British Police Forces Lobbied to Use Biased Face Scanning Systems
Law enforcement agencies across the UK effectively campaigned to deploy a face scanning system acknowledged as biased against females, young people, and individuals from ethnic minority groups, following complaints that a less biased version produced a reduced number of potential suspects.
The Technology in Practice
UK forces utilize the national police database to conduct searches using historical face recognition. This process entails matching a reference photograph of a suspect against a database of more than 19 million mugshots to identify possible hits.
Acknowledged Discrimination
The UK interior ministry admitted last week that the system was flawed. This acknowledgment came after a review by the government's National Physical Laboratory found it incorrectly matched Black and Asian people and women at significantly higher rates than Caucasian males. The ministry said it “took steps on the findings”.
“This raises the issue of whether this technology only becomes effective if users tolerate biases in race and gender. Operational ease is a weak argument for overriding basic freedoms.”
Long-Standing Problem
Internal documents reveal that this discriminatory flaw has been recognized for over twelve months. Furthermore, police forces argued to overturn an initial decision that was intended to mitigate the problem.

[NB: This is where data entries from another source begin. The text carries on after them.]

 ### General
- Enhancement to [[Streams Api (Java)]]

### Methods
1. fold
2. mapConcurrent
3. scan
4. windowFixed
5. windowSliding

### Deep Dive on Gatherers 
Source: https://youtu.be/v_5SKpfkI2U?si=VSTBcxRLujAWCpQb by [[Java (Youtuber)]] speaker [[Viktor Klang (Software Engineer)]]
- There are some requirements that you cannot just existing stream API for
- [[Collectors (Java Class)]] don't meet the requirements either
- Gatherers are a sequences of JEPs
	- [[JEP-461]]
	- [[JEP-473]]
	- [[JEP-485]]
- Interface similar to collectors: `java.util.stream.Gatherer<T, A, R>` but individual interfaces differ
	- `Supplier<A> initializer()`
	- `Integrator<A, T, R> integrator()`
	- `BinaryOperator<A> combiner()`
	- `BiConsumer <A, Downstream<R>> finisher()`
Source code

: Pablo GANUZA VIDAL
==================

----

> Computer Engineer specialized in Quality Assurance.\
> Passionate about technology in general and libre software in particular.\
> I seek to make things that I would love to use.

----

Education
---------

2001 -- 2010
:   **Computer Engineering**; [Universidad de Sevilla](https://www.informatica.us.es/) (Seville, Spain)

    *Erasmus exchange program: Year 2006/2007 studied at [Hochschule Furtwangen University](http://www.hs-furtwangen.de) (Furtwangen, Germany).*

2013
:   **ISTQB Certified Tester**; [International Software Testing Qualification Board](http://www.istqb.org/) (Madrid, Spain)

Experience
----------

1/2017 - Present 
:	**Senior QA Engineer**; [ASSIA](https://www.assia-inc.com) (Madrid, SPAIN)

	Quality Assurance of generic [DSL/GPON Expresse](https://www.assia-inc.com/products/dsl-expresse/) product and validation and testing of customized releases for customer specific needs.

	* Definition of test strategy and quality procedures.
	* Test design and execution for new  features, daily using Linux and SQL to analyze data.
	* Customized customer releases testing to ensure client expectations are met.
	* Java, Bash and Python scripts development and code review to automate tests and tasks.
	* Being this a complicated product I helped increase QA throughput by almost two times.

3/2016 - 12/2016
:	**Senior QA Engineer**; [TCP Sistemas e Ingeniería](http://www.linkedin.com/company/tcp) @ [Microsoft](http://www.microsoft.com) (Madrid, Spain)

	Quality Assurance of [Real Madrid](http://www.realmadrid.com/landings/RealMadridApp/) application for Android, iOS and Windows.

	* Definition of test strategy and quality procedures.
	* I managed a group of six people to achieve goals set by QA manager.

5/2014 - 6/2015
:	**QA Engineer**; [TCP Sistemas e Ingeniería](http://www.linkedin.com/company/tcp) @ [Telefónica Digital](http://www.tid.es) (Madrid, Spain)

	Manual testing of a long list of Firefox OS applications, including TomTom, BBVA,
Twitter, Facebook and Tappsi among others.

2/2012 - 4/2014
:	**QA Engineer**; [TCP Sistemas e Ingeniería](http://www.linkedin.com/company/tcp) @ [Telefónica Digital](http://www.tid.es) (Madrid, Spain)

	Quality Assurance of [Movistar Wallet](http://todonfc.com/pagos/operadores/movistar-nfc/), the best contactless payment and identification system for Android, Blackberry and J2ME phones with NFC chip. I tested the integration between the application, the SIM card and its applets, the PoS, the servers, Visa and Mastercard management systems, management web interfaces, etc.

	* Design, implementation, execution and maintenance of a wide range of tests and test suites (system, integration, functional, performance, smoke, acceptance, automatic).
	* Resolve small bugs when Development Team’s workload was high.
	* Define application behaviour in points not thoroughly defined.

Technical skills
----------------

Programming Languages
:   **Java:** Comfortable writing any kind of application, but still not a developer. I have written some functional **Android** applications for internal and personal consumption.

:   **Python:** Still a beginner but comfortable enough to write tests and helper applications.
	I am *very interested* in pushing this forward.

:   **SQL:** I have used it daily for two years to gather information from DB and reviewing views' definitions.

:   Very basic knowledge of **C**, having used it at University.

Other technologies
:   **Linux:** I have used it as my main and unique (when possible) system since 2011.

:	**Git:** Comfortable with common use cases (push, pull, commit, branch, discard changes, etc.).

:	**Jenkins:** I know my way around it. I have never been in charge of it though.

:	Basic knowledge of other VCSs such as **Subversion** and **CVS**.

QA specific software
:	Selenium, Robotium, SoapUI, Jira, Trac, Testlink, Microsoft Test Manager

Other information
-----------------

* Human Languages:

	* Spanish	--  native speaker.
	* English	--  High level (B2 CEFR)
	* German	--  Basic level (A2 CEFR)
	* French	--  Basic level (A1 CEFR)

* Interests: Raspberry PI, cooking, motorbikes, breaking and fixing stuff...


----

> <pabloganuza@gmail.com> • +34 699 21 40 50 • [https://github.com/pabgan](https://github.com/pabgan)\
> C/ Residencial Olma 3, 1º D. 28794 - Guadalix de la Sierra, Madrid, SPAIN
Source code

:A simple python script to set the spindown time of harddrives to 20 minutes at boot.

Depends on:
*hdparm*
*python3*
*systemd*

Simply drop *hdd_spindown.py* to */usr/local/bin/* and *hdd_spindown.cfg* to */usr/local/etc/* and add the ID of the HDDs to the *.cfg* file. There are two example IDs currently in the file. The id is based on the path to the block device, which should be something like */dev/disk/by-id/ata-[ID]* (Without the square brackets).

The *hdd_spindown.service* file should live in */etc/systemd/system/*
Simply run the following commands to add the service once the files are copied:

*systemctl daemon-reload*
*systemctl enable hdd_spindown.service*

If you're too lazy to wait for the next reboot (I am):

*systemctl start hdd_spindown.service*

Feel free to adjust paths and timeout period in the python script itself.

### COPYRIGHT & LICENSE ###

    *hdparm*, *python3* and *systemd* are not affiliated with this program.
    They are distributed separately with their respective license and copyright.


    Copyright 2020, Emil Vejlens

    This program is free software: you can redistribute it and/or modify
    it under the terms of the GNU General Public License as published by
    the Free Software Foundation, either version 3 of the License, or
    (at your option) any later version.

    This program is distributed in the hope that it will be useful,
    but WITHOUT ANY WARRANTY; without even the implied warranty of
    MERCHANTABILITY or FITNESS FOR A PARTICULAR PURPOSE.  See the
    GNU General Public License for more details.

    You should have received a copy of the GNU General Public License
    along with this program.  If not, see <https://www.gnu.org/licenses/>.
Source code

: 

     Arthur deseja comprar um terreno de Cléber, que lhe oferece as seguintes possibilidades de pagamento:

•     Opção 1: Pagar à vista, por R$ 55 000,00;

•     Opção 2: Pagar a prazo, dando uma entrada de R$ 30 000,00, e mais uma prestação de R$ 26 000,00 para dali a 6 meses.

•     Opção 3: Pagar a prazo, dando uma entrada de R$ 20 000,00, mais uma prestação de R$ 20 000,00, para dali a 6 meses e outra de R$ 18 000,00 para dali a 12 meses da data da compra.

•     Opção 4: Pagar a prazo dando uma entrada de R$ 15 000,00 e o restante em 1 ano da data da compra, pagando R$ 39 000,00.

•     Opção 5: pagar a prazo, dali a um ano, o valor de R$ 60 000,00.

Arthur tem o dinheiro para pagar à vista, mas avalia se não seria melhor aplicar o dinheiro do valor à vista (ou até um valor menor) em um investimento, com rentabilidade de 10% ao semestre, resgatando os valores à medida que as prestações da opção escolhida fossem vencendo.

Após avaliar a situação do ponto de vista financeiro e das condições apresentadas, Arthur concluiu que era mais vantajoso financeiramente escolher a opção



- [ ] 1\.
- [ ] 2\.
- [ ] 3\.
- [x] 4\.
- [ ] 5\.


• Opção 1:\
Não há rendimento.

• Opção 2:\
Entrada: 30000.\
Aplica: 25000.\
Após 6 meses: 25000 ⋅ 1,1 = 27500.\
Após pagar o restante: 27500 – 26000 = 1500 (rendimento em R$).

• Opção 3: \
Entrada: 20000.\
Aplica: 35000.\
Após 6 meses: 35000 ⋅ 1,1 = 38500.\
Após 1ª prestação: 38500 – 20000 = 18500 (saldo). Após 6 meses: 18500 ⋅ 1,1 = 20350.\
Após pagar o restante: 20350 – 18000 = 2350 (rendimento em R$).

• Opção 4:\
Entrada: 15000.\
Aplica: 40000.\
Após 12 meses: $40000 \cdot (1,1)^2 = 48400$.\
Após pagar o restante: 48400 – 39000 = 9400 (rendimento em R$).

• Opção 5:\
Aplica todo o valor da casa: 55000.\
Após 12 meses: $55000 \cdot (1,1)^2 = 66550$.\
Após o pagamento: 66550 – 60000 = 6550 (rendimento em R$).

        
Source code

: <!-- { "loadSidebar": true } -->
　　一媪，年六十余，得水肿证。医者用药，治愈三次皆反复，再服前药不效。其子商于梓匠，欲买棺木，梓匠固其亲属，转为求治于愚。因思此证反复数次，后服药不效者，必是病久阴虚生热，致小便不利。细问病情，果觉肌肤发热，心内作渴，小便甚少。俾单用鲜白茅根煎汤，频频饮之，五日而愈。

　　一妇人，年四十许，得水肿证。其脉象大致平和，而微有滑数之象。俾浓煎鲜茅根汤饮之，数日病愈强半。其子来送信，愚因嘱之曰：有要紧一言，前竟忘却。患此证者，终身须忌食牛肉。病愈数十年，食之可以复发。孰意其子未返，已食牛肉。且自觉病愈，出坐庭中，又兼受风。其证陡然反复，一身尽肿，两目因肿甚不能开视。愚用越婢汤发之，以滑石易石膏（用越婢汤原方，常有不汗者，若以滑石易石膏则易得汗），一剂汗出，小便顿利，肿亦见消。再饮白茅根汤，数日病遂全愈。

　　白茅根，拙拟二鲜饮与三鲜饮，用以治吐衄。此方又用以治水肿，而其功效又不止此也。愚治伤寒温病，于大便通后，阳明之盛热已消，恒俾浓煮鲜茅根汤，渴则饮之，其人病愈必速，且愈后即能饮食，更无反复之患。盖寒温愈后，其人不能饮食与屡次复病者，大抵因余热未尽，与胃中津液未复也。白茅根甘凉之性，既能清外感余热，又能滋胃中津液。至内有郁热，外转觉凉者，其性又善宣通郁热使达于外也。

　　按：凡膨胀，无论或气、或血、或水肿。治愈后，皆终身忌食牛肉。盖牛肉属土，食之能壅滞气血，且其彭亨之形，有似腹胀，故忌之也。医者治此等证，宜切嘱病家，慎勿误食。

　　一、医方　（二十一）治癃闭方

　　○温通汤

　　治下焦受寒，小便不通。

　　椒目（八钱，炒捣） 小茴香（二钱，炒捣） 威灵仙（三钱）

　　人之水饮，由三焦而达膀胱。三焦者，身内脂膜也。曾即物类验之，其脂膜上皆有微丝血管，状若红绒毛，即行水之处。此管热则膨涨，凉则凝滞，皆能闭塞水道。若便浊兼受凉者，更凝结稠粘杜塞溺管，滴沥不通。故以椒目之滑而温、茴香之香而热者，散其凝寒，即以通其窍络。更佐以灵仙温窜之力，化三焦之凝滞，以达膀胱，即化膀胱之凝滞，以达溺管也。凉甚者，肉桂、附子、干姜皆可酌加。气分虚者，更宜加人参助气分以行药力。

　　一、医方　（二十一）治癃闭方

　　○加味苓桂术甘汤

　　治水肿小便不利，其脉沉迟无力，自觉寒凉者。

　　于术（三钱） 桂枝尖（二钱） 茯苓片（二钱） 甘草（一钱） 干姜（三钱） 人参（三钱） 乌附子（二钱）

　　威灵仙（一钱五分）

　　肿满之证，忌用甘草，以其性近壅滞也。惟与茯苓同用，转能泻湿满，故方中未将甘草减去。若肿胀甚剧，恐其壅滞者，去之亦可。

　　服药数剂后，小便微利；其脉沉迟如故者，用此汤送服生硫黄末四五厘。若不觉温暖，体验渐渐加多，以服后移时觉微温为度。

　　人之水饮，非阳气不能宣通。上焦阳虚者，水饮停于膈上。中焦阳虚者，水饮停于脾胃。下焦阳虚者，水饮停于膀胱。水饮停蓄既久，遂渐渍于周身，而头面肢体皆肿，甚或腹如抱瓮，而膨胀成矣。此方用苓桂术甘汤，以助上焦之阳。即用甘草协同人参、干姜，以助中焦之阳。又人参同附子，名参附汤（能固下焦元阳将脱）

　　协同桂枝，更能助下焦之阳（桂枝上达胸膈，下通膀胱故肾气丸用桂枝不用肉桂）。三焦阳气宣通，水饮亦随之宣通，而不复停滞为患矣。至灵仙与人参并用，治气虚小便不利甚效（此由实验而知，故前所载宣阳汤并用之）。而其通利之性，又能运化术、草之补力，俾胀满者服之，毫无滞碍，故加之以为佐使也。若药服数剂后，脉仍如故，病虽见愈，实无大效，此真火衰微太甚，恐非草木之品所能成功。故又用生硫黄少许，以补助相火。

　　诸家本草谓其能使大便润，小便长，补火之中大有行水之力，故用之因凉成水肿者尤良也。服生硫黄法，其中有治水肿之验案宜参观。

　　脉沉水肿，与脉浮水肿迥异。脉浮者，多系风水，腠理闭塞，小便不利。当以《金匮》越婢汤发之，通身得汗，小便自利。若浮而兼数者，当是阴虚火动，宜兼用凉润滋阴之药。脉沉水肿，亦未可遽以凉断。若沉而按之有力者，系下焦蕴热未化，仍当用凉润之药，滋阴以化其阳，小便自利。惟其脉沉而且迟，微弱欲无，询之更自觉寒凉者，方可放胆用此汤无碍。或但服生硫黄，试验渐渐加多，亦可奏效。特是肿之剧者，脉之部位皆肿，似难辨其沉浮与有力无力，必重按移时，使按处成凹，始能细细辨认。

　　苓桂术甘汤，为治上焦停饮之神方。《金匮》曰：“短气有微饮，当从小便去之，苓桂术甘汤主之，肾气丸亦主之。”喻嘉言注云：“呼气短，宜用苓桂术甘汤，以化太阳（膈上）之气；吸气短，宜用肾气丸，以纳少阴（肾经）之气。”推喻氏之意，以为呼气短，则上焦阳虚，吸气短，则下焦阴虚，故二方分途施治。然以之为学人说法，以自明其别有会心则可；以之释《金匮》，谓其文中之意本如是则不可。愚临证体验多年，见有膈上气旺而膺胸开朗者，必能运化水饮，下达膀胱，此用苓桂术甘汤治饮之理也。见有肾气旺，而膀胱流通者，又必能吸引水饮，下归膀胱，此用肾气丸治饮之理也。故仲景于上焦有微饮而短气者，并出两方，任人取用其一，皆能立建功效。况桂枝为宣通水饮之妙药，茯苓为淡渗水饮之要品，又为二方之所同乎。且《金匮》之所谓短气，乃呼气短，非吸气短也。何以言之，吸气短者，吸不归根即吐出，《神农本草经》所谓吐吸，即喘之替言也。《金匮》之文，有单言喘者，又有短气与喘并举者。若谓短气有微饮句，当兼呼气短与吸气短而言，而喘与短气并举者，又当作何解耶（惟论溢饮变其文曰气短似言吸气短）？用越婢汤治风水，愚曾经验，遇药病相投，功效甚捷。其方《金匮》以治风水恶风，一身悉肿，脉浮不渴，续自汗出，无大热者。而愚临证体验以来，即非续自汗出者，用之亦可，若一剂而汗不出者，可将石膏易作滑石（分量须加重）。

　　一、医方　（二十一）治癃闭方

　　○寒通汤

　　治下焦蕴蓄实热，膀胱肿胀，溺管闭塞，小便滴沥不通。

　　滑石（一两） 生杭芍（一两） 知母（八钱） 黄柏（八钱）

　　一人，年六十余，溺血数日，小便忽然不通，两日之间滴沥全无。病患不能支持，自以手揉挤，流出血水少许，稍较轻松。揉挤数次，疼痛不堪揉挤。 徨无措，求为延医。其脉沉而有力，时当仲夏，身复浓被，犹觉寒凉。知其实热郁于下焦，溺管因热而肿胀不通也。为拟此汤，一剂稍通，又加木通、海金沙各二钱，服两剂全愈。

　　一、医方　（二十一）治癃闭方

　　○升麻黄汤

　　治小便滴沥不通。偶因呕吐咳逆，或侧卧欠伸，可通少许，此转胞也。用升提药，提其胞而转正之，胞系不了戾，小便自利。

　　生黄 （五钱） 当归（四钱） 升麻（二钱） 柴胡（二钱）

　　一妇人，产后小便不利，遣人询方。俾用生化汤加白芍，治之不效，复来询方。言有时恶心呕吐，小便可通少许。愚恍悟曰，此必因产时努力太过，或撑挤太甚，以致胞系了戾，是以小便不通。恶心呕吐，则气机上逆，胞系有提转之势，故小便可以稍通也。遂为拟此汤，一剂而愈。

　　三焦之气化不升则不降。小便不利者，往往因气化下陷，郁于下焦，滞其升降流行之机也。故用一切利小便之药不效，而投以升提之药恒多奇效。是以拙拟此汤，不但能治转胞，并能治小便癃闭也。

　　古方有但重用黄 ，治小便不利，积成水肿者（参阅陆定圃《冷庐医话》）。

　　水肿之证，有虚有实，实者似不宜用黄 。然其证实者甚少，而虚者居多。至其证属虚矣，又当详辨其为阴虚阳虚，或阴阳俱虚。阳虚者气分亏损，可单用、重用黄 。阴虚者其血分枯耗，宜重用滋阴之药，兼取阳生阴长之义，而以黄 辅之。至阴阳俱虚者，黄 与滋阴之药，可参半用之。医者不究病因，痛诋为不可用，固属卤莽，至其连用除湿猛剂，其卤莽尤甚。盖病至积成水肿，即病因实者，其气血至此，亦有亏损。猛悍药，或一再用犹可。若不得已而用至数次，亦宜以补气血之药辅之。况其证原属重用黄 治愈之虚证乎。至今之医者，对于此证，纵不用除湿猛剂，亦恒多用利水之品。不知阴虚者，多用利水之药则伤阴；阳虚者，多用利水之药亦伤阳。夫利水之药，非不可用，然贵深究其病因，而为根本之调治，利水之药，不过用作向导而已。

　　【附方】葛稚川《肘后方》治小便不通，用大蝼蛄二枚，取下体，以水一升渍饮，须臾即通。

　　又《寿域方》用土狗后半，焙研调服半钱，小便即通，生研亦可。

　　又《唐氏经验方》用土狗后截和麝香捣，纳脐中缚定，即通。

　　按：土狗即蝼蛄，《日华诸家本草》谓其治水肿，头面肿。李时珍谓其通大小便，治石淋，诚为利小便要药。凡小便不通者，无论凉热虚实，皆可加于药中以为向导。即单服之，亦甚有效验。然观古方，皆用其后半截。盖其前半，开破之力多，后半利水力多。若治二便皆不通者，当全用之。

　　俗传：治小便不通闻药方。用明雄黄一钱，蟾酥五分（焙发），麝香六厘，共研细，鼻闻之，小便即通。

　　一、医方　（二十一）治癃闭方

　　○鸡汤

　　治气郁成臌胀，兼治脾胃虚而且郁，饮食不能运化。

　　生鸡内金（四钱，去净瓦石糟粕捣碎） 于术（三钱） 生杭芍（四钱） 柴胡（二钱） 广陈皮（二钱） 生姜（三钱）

Police bosses were notified of the algorithmic discrimination in September 2024. The government-ordered laboratory study concluded the system was had a higher probability to produce incorrect matches for photos of women, Black people, and those under 40 years old.
A Policy U-Turn
In response, the National Police Chiefs’ Council (NPCC) ordered that the accuracy setting required for potential matches be increased to a level where the disparity was significantly reduced.
However, this directive was reversed the next month after forces complained that the adjusted system was producing fewer “investigative leads”. Internal records show the higher threshold cut the proportion of searches resulting in potential matches from 56% to a just under 15%.
Severe Disparities
Although the authorities declined to specify what threshold is now in operation, the recent independent review discovered the system could generate false positives for Black women almost 100 times more frequently than for white women at certain settings.
The ministry commented on these findings: “The testing found that in a specific scenarios the algorithm is has a greater tendency to wrongly flag some population segments in its search results.”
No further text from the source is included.